The current reality that you dislike (ineffective strategies, a disconnect with culture, or a poor ministry model) should stimulate you to change. It should spark a deep dissatisfaction in your soul. But your current reality is not the substance of your vision. Substance isn’t what your church won’t be; substance is what your church will be. If the substance of your vision is to not be something, then your vision has no life and it will lead you to make decisions for the simple sake of rebelling against what was.

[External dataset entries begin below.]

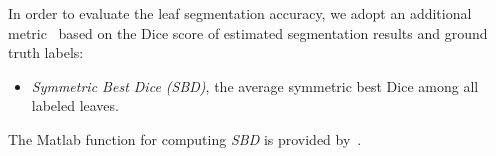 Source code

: In order to evaluate the leaf segmentation accuracy, we adopt an additional metric~\cite{scharr2014annotated} based on the Dice score of estimated segmentation results and ground truth labels:
\begin{itemize}
\item {\it{Symmetric Best Dice (SBD)}}, the average symmetric best Dice among all labeled leaves.
\end{itemize}
The Matlab function for computing {\it{SBD}} is provided by~\cite{scharr2014annotated}.


%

So how do you ensure that your vision is more about “will do” substance rather than a never-ending list of “won’t dos?” Here are three keys to consider:
1. Infuse Time in the Vision Birthing Process – Recently I was in a discussion with a group of leaders who were wrestling with their organization’s vision. In an effort to help the discussion, I pitched an “example” of vision to the group. A surge of positive emotion erupted as the group tried to figure out how to adopt the vision I presented as their own. Concerned about where things were heading, I cautioned the group, reminding them that you can’t turn someone else’s vision into your own. You have to wrestle with it for days, weeks, even months. Visions with “will do” substance are born amidst a dissatisfaction with the status quo, meet a need or solve a problem, and are cultivated in deep times of prayer and reflection.
2. Cast the Vision with Compelling Clarity – Simple is better when it comes to vision. At the same time, the vision can’t be a cliché that comes across hokey or insincere. Visions with substance are clear and compelling—like Nehemiah’s vision in the Old Testament. Nehemiah’s vision to rebuild the wall around Jerusalem was extremely clear…anyone could understand it. But it was also compelling. It was a symbol of hope and dignity. By casting your vision with compelling clarity, you provide hope-filled substance of a brighter tomorrow.
3. Respond to “Don’t” Questions with “Do” Answers – Nehemiah’s story is also a stark reminder that vision attracts critics. So if you want your vision to stay focused on “will do” rather than “won’t do,” choose a “will do” response to the critics. When people ask you, “Why don’t we do (fill in the blank)?” answer them with vision, “Because we do…” You can honor the past, but be loyal to the future. Respond to “don’t” questions with “do” answers.
If your vision only describes what your church won’t do, then you’re only creating another consumer brand version of church. If your organization’s vision is all about what it won’t be, then you haven’t defined why customers should purchase your product. Refocus on the “will do”—that’s the substance of vision.
Question: Does your vision focus more on “Will Do” or “Won’t Do?” What does a vision with substance look like, feel like, and sound like?